Einde inhoudsopgave
Richtlijn (EU) 2020/1828 betreffende representatieve vorderingen ter bescherming van de collectieve belangen van consumenten en tot intrekking van Richtlijn 2009/22/EG
Artikel 7 Representatieve vorderingen
Geldend
Geldend vanaf 24-12-2020
- Bronpublicatie:
25-11-2020, PbEU 2020, L 409 (uitgifte: 04-12-2020, regelingnummer: 2020/1828)
- Inwerkingtreding
24-12-2020
- Bronpublicatie inwerkingtreding:
25-11-2020, PbEU 2020, L 409 (uitgifte: 04-12-2020, regelingnummer: 2020/1828)
- Vakgebied(en)
Burgerlijk procesrecht / Europees burgerlijk procesrecht
EU-recht / Marktintegratie
EU-recht / Rechtsbescherming
Verbintenissenrecht / Overeenkomst
1.
De lidstaten zorgen ervoor dat representatieve vorderingen als bedoeld in deze richtlijn door overeenkomstig artikel 4 aangewezen bevoegde instanties bij hun rechtbanken of administratieve autoriteiten kunnen worden ingesteld.
2.
Bij het instellen van een representatieve vordering verstrekt de bevoegde instantie de rechtbank of administratieve autoriteit voldoende informatie over de consumenten die bij de representatieve vordering zijn betrokken.
3.
De rechtbanken of administratieve autoriteiten beoordelen de ontvankelijkheid van een specifieke representatieve vordering overeenkomstig deze richtlijn en het nationale recht.
4.
De lidstaten zorgen ervoor dat bevoegde instanties minstens de volgende maatregelen kunnen vorderen:
- a)
stakingsmaatregelen,
- b)
herstelmaatregelen.
5.
De lidstaten kunnen bevoegde instanties de mogelijkheid bieden om, naargelang het geval, de in lid 4 bedoelde maatregelen te vorderen binnen één enkele representatieve vordering.
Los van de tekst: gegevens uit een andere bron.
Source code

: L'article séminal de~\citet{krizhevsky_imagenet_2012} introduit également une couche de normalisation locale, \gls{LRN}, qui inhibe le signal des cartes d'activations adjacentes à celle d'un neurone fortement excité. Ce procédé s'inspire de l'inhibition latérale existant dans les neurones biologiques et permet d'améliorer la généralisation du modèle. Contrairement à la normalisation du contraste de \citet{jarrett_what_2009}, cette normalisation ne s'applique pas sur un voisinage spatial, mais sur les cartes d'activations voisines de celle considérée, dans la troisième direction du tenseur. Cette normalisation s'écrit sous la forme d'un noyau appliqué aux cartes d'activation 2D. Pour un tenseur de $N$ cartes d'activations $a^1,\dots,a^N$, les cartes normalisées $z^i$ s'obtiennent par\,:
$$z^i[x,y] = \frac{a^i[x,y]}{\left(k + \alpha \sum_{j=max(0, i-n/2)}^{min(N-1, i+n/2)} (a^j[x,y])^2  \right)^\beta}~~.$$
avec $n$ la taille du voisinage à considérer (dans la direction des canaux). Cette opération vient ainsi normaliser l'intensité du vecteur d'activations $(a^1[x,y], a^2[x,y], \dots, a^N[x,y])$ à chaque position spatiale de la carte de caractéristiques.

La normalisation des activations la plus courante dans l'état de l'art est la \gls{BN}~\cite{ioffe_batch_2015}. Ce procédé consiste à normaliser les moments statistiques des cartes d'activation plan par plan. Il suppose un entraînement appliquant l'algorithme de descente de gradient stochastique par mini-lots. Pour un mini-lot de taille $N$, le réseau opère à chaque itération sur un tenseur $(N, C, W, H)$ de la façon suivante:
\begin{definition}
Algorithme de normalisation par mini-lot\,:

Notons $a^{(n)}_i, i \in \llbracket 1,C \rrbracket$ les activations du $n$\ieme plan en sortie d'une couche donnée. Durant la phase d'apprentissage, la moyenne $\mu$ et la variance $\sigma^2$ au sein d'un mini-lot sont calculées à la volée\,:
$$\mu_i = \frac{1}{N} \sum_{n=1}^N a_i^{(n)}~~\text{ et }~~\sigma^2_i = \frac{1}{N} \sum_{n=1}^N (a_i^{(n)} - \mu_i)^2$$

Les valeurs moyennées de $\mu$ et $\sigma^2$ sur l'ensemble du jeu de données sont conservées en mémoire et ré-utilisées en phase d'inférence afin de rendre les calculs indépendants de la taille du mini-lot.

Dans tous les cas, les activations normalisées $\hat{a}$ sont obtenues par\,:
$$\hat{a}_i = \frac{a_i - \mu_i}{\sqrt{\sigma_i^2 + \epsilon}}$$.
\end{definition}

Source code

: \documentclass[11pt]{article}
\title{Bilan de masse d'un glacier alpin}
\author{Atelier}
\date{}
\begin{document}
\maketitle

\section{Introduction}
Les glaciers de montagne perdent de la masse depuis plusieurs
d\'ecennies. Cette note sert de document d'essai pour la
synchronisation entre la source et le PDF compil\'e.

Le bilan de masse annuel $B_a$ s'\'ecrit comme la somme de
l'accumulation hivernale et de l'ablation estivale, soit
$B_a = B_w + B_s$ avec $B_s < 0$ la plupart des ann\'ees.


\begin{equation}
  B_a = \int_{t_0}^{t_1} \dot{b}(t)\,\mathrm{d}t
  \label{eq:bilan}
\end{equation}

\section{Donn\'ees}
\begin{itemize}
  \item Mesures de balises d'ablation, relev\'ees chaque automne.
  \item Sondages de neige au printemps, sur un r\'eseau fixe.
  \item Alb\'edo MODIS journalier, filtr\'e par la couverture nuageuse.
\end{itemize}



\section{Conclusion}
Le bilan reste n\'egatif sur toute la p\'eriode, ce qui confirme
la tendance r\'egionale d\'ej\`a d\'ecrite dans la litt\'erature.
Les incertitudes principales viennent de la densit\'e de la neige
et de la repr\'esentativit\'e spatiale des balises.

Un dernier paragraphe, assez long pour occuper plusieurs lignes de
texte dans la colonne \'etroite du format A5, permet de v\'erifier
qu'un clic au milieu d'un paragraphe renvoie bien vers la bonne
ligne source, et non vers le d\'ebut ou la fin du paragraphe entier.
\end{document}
De lidstaten kunnen bepalen dat die maatregelen in één enkele beslissing worden opgenomen.
6.
De lidstaten zorgen ervoor dat de consumentenbelangen bij representatieve vorderingen worden behartigd door bevoegde instanties en dat die bevoegde instanties de rechten en plichten van een eisende partij hebben. De bij de representatieve vordering betrokken consumenten krijgen het recht op de voordelen van de in lid 4 bedoelde maatregelen.
7.
De lidstaten zorgen ervoor dat de rechtbanken of administratieve autoriteiten kunnen besluiten kennelijk ongegronde zaken in een zo vroeg mogelijk stadium van de procedure overeenkomstig het nationaal recht te verwerpen.